Die deutsche Politik wird bald die Frage nach der Perspektive ihrer Afghanistan-Politik beantworten müssen. Die Rote Armee hat vorgemacht, dass es möglich ist, eine funktionsfähige afghanische Armee aufzubauen. Der Fokus auf das Militärische allein ist aber weiterhin nicht zielführend.
Ausgangspunkt
Die Rede von Präsident Obama vor den Kadetten der Militärakademie Westpoint leitet einen Wendepunkt in der Afghanistan-Politik ein. Erstmals gibt es ein Datum für den Rückzug. Im Sommer 2011 soll damit begonnen werden. Ob es sich dabei um eine Wende zum Guten handelt, darf jedoch bezweifelt werden. Der amerikanische Präsident will die Voraussetzungen für den Abzug vor allem dadurch erreichen, dass er 30000 zusätzliche Truppen an den Hindukusch entsendet.
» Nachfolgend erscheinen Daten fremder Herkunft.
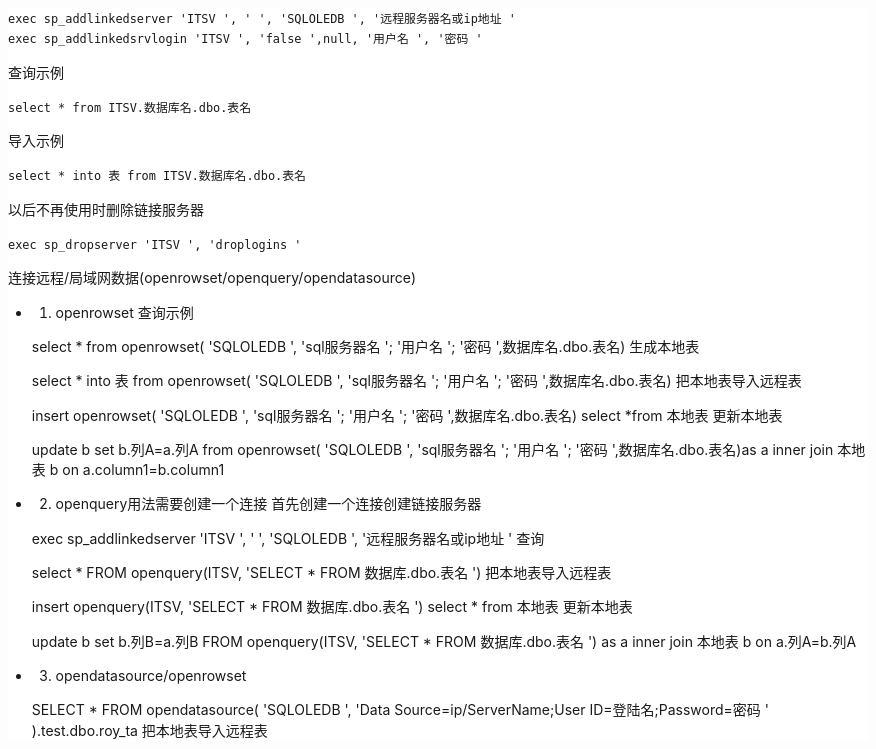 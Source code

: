 	exec sp_addlinkedserver 'ITSV ', ' ', 'SQLOLEDB ', '远程服务器名或ip地址 '
	exec sp_addlinkedsrvlogin 'ITSV ', 'false ',null, '用户名 ', '密码 '
查询示例

	select * from ITSV.数据库名.dbo.表名
导入示例

	select * into 表 from ITSV.数据库名.dbo.表名
以后不再使用时删除链接服务器

	exec sp_dropserver 'ITSV ', 'droplogins '
连接远程/局域网数据(openrowset/openquery/opendatasource)
- 1. openrowset
查询示例
	

	select * from openrowset( 'SQLOLEDB ', 'sql服务器名 '; '用户名 '; '密码 ',数据库名.dbo.表名)
生成本地表
	

	select * into 表 from openrowset( 'SQLOLEDB ', 'sql服务器名 '; '用户名 '; '密码 ',数据库名.dbo.表名)
把本地表导入远程表
	

	insert openrowset( 'SQLOLEDB ', 'sql服务器名 '; '用户名 '; '密码 ',数据库名.dbo.表名)
	select *from 本地表
更新本地表
	

	update b
	set b.列A=a.列A
	from openrowset( 'SQLOLEDB ', 'sql服务器名 '; '用户名 '; '密码 ',数据库名.dbo.表名)as a inner join 本地表 b	on a.column1=b.column1
- 2. openquery用法需要创建一个连接
首先创建一个连接创建链接服务器
	

	exec sp_addlinkedserver 'ITSV ', ' ', 'SQLOLEDB ', '远程服务器名或ip地址 '
查询
	

	select *
	FROM openquery(ITSV, 'SELECT * FROM 数据库.dbo.表名 ')
把本地表导入远程表
	

	insert openquery(ITSV, 'SELECT * FROM 数据库.dbo.表名 ')
	select * from 本地表
更新本地表
	

	update b
	set b.列B=a.列B
	FROM openquery(ITSV, 'SELECT * FROM 数据库.dbo.表名 ') as a
	inner join 本地表 b on a.列A=b.列A
- 3. opendatasource/openrowset
	

	SELECT *
	FROM opendatasource( 'SQLOLEDB ', 'Data Source=ip/ServerName;User ID=登陆名;Password=密码 ' ).test.dbo.roy_ta
把本地表导入远程表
Die NATO wird dann eine vergleichbare Anzahl von Soldaten in Afghanistan stationiert haben wie sie die Rote Armee in Afghanistan zusammengezogen hatte.
Einsichten
Allein die Entsendung von Soldaten wird in Afghanistan nicht automatisch zu einer Stabilisierung der Lage führen. Es ist daher umso enttäuschender, dass Präsident Obama sich nur undeutlich zur politischen Strategie geäußert hat. Während für George Bush noch die Bekämpfung von al-Qaida im Mittelpunkt stand, rücken seit geraumer Zeit die Taliban verstärk ins Blickfeld der Koalitionstruppen. Aus dem Stabilisierungseinsatz ISAF ist in den letzten Jahren immer mehr ein Krieg gegen unterschiedliche Gruppen von Aufständischen geworden. Die in den ersten Jahren erfolgreichen Wiederaufbaubemühungen sind immer mehr in den Hintergrund gedrängt worden. Dadurch, dass die USA die Aufstandsbekämpfung inzwischen auch im Gebiet der Regionalkommandos vornehmen, die ihnen nicht direkt unterstellt sind (z.B. im Regionalkommando Nord das von der Bundeswehr geführt wird), wird der Einsatz der NATO immer mehr zu einem amerikanischen Krieg.
Folgerungen
Angesichts der sinkenden Zustimmungsraten für den Afghanistan-Einsatz stehen die europäischen Regierungen unter Erfolgsdruck. Die Ankündigung Obamas eines mittelfristigen Truppenabzugs muss daher nicht unbedingt zu der von den Amerikanern gewünschten Truppenaufstockung führen. Im Gegenteil, Obamas Rede könnte auch eine umgekehrte Dynamik auslösen, denn es ist kaum vorstellbar, dass die europäischen NATO-Partner länger als die Amerikaner im Land bleiben werden. Kanada und die Niederlande hatten einen Abzug ihrer Kampftruppen bereits angekündigt.
Anschlussfragen
Die deutsche Politik wird die Frage nach der Perspektive ihrer Afghanistan-Politik beantworten müssen. Eine Festlegung, wie sie Obama vorgenommen hat, ist von der Bundeskanzlerin bisher ausgeblieben. Die Frage lautet: Was können wir bis Sommer 2011 für Afghanistan erreichen? Die Rote Armee hat vorgemacht, dass es mit einer vergleichbaren Anzahl an Soldaten möglich ist, eine funktionsfähige afghanische Armee aufzubauen, die mit finanzieller und personeller Unterstützung in der Lage war, noch vier Jahre nach dem Abzug der Sowjets die Macht in Kabul zu verteidigen. Die Rote Armee als Vorbild also? Sicher eine provokante Frage, die aber angesichts der dramatischen Lage am Hindukusch gestellt werden muss. Eine Strategie die nicht nur eine „Befriedung“ sondern wirklichen Frieden für Afghanistan erreichen will, muss jedoch über das Militärische hinaus denken. Dabei geht es um ökonomische Perspektiven jenseits des Drogenhandels und eine politische Strategie, die alle Akteure des Landes und seiner Nachbarländern mit einbezieht. Wenn die Afghanistan-Konferenz in London diese Fragen aufgreift, kann aus der Obama-Initiative vielleicht doch noch ein Erfolg für Afghanistan werden. Eine Konferenz die ihren Erfolg allein an der Zahl der zusätzlichen Soldaten misst, können wir uns dagegen getrost sparen.